Jean-Marie Delavalle
2014
Interview with Jean-Marie Delavalle on the occasion of his exhibition at VOX.
Jean-Marie Delavalle’s work has been widely shown as part of group exhibitions and has been featured in a few solo shows in Toronto, but in Quebec, the artist has kept a relatively low profile for the past twenty years. Working initially in sculpture, Jean-Marie Delavalle produced a few experimental works between 1970 and 1975: a select corpus of conceptual pieces that were anything but eclectic, exemplifying a rigorous research process that investigated colour and perceptual phenomena. This practice is characterized by originality, and is decisively open-minded aesthetically.

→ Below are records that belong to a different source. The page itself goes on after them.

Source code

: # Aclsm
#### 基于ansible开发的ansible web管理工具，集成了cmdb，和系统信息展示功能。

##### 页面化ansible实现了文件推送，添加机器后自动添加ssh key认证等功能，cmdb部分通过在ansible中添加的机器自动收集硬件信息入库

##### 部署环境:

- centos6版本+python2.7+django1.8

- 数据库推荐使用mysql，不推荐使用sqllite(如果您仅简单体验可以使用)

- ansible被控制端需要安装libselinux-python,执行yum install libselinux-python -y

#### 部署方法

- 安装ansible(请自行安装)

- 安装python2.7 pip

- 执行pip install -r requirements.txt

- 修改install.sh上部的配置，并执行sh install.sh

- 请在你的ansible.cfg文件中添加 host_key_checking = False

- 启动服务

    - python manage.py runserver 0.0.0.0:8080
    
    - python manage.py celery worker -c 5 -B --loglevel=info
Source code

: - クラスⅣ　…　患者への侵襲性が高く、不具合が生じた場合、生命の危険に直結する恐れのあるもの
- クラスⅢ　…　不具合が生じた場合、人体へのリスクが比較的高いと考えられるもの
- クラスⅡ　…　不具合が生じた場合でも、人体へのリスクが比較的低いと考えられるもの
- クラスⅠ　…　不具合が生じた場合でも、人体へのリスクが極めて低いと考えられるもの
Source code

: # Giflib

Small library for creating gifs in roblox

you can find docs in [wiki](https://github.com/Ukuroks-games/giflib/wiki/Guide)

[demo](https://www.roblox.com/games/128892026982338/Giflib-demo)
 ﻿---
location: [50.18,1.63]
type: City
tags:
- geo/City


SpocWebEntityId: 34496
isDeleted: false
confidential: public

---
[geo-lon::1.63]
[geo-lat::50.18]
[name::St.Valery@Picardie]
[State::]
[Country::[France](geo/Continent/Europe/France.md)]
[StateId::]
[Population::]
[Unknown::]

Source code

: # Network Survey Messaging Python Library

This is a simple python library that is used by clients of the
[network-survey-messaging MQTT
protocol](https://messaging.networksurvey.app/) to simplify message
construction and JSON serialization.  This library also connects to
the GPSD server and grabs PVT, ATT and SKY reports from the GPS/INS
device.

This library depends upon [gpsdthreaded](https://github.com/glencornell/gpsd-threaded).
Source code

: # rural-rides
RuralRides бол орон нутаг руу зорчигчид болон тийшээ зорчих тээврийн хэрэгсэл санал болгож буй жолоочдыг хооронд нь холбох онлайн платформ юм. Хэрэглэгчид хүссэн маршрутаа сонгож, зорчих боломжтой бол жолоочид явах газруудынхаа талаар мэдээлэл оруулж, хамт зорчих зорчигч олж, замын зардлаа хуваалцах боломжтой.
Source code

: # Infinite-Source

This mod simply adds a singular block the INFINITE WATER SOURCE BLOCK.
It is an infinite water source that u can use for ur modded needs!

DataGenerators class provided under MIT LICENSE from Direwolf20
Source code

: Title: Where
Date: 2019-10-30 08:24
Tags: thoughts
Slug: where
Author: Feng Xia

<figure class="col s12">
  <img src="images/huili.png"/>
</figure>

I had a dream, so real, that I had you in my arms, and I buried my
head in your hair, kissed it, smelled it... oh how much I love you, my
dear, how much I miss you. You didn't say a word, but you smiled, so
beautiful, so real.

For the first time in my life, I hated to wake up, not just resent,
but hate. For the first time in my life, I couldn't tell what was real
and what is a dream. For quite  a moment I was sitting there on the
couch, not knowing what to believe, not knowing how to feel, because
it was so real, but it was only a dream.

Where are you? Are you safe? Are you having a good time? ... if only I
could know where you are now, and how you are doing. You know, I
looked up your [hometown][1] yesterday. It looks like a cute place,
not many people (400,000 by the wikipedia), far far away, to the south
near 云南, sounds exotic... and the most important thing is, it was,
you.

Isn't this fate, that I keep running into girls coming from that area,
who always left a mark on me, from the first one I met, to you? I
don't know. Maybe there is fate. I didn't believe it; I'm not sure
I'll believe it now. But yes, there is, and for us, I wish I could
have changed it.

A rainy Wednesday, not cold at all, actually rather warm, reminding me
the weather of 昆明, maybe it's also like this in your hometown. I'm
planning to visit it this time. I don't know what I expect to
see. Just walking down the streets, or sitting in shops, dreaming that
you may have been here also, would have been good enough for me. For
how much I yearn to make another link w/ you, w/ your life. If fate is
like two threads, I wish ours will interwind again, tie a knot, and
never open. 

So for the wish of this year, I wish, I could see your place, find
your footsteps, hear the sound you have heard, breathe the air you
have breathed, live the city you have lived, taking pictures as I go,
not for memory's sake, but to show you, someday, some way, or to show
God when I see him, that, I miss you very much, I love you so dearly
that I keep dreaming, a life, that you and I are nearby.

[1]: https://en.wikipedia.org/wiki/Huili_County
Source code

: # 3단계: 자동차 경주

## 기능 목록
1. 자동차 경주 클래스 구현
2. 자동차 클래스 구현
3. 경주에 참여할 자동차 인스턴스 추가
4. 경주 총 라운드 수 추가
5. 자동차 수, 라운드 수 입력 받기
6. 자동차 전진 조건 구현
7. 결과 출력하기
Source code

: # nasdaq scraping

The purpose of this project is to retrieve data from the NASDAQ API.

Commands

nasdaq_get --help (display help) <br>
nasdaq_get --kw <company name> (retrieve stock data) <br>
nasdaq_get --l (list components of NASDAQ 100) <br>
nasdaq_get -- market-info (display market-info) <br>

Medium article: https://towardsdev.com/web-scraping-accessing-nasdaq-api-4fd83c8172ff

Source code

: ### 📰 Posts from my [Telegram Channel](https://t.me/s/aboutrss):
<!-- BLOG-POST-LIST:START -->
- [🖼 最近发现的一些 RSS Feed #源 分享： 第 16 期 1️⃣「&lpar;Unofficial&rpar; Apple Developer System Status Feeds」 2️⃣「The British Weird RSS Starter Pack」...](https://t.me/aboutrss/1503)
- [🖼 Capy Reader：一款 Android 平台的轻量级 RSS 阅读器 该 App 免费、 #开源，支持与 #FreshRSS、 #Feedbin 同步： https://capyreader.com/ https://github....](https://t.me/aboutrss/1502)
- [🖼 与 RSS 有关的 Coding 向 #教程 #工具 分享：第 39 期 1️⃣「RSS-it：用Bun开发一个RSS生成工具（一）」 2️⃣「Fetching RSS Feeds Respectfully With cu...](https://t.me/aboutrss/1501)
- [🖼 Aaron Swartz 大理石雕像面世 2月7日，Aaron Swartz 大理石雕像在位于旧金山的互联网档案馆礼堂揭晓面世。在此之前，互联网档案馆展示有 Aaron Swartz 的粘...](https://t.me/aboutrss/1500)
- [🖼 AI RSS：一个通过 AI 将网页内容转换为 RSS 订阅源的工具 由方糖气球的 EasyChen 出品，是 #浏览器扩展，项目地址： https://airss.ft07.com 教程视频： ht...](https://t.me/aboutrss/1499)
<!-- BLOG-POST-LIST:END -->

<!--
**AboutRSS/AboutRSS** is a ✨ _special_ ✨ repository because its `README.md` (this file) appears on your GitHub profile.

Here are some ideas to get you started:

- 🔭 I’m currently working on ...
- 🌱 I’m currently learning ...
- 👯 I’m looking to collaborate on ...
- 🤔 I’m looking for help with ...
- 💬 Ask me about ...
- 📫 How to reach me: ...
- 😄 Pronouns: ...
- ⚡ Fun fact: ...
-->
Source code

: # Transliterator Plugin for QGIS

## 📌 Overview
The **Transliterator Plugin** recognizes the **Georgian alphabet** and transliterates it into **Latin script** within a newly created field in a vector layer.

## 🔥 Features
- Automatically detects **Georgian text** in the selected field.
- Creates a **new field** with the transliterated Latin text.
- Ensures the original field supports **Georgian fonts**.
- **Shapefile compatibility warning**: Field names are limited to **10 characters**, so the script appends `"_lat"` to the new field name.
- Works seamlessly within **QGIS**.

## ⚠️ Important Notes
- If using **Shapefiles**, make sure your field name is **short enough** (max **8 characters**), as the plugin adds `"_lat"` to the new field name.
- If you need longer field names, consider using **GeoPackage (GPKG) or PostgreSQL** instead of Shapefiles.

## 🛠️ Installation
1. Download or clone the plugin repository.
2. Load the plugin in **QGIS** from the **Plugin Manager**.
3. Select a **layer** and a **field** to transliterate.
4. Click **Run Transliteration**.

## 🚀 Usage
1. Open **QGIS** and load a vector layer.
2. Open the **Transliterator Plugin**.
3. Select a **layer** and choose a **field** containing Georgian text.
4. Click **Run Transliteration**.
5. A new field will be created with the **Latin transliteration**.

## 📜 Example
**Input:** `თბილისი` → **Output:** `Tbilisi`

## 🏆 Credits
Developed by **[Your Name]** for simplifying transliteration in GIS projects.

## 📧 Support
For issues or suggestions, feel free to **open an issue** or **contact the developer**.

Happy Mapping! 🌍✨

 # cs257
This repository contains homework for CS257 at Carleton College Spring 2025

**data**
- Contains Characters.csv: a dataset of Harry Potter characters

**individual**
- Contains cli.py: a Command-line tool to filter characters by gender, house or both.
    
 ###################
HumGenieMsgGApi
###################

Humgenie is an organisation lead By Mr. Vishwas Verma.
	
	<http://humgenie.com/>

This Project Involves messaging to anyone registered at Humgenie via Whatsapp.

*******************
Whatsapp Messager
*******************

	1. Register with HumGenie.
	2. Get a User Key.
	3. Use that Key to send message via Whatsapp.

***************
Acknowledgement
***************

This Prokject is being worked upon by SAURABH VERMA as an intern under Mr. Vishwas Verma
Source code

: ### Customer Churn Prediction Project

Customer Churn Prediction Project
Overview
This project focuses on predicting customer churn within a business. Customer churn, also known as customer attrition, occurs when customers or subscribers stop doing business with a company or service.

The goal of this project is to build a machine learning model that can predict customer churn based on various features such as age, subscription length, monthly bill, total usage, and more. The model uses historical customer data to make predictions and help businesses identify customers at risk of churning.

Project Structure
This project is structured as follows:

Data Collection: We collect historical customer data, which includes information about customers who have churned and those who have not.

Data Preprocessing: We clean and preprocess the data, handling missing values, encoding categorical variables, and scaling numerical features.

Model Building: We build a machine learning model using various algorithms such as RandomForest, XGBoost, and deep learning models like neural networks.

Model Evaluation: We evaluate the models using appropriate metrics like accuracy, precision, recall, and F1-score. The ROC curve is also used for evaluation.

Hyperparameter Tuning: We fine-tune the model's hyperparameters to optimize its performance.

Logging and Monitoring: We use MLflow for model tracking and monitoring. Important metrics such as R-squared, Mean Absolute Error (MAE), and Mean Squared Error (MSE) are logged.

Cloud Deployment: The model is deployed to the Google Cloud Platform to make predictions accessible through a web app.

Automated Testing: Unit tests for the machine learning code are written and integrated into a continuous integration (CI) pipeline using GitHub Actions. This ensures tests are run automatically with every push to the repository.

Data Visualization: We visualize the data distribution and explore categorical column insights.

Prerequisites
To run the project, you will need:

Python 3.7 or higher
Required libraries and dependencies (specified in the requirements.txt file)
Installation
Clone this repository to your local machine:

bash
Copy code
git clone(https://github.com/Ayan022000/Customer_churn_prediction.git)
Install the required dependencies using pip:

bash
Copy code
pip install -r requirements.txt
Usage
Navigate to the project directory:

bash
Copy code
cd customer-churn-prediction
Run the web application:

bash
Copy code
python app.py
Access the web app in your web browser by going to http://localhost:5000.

He began working with photography in the summer of 1970, producing a series of images on wave motion, then self-portraits, and finally a series dedicated to different times of day. This led him to incorporate a number of variables into the work: different light, places and times, but also shifts dependent on specific features of the photographic apparatus and its functions (focus, infrared film, colour filters, etc.). Jean-Marie Delavalle also moved from purely visual experiments to works incorporating sound, creating a series of transcriptions of auditory phenomena heard during various travels (by car, by bicycle and on foot). By limiting visual clues to the nature of his creative process in this way, the artist forces us to invoke our imagination to grasp, for a moment, the “surrounding reality.”